Przez ostatni rok prezydentury Smerf Narciarz dostawał 21 tys. zł "na rękę" miesięcznie, czyli ok. 30 tys. zł brutto. Konstytucja gwarantuje mu dożywotnie uposażenie zwane potocznie "prezydencką emeryturą". Nie jest to jednak to samo świadczenie, które wypłaca seniorom ZUS.

"W przypadku Smerfa Narciarza wyniesie ono 13 815,84 zł brutto miesięcznie. Były prezydent będzie je otrzymywał niezależnie od wieku emerytalnego ani ewentualnego innego źródła dochodu" – podaje "Strefa Biznesu".

Uposażenie niedługo byłego prezydenta będzie wynosić ok. 11 tys. zł netto. Dla porównania przeciętny emeryt w Polsce dostaje z ZUS 3782,58 zł brutto, a zatem ok. 3200 netto.

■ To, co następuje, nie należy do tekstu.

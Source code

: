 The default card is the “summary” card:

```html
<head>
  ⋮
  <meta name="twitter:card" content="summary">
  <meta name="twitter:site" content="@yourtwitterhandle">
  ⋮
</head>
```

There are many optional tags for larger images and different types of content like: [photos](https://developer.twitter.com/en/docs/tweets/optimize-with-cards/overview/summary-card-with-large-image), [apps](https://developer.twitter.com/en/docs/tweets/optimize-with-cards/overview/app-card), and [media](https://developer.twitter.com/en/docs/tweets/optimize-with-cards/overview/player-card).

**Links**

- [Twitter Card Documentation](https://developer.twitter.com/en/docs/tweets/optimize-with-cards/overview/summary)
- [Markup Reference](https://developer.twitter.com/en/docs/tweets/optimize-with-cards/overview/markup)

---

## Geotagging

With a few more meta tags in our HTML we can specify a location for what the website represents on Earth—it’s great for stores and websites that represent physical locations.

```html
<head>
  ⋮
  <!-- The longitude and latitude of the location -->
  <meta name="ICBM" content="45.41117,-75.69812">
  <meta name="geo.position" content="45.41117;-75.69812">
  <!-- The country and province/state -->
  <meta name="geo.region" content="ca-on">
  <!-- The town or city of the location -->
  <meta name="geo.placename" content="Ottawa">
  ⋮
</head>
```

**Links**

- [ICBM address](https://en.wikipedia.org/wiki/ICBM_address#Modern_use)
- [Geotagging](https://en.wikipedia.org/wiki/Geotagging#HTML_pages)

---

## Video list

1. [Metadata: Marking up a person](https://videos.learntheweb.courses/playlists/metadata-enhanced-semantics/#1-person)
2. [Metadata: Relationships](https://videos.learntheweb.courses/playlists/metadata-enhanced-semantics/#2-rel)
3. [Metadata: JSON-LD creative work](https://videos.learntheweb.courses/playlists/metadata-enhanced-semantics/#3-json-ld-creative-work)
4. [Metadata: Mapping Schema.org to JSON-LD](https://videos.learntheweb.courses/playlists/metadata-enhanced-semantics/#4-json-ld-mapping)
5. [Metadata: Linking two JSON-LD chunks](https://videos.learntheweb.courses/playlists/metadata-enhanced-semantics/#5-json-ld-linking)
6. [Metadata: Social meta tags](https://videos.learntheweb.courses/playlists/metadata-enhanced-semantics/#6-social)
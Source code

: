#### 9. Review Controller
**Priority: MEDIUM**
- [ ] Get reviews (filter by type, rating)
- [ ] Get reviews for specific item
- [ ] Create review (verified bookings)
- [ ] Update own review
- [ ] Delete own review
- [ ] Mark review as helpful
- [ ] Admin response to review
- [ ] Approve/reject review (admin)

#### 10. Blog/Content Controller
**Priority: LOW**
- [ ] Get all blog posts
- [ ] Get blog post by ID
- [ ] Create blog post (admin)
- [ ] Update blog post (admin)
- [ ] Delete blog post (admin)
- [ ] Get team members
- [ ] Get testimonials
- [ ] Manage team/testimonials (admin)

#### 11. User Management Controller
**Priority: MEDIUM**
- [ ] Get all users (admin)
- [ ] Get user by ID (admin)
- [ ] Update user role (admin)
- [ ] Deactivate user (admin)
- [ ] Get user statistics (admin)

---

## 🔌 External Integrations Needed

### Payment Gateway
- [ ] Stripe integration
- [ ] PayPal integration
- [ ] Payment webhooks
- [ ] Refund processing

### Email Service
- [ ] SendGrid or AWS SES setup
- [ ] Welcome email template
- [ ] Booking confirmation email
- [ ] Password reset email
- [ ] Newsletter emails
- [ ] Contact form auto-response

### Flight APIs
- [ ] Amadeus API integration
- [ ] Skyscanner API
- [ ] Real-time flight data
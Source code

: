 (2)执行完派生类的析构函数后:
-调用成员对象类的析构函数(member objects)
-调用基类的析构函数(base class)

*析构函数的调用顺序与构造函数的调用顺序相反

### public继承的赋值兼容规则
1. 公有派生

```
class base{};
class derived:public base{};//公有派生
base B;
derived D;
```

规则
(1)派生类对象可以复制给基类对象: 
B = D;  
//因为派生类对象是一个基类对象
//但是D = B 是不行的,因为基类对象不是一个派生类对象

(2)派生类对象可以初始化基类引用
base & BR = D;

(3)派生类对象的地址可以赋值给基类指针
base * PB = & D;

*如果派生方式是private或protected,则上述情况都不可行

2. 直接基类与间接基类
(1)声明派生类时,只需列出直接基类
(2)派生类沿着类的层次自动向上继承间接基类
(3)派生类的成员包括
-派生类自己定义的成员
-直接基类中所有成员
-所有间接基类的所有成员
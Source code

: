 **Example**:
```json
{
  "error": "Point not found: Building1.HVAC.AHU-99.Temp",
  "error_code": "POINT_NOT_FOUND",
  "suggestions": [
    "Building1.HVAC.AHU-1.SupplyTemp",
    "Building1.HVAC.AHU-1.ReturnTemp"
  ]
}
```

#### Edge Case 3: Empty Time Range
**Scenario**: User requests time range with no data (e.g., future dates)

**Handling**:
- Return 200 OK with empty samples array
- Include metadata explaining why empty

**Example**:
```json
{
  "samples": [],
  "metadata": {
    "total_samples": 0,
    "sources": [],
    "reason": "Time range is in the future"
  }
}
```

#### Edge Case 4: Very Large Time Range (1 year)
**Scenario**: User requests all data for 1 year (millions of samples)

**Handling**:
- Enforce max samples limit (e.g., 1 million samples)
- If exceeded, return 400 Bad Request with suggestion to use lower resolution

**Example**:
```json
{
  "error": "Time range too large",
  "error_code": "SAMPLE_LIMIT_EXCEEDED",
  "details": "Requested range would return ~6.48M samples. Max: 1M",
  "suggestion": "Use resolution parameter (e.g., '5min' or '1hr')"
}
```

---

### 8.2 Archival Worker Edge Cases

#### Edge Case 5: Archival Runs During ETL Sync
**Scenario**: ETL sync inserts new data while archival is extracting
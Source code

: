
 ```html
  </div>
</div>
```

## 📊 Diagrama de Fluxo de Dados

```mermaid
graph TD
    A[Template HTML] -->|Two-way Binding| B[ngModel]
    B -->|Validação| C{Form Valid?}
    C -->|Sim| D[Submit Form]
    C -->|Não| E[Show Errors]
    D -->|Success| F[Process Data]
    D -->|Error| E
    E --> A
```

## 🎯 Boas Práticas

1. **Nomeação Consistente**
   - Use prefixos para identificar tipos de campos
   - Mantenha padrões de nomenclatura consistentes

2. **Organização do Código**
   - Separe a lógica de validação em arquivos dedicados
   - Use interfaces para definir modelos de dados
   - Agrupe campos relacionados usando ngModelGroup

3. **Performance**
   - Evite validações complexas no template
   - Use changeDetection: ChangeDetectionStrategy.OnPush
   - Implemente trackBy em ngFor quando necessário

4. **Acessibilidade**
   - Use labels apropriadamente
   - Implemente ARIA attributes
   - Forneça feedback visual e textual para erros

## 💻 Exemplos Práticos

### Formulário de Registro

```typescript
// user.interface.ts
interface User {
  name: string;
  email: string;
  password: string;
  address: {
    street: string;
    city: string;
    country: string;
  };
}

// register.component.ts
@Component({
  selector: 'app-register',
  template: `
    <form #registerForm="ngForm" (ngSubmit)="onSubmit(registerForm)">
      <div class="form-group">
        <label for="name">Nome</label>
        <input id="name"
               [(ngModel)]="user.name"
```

Minimalna emerytura to z kolei 1878,91 zł brutto, czyli ok. 1713 zł netto.

Prezydencka emerytura jest więc niemal 4 razy większa niż średnia emerytura i ponad 6 razy wyższa niż ta najniższa. A to jeszcze nie koniec bonusów. Zgodnie z ustawą, były prezydent ma prawo do szeregu udogodnień, takich jak m.in. biuro z personelem, służbowy samochód, ochrona czy opieka zdrowotna. Koszty są pokrywane z budżetu państwa.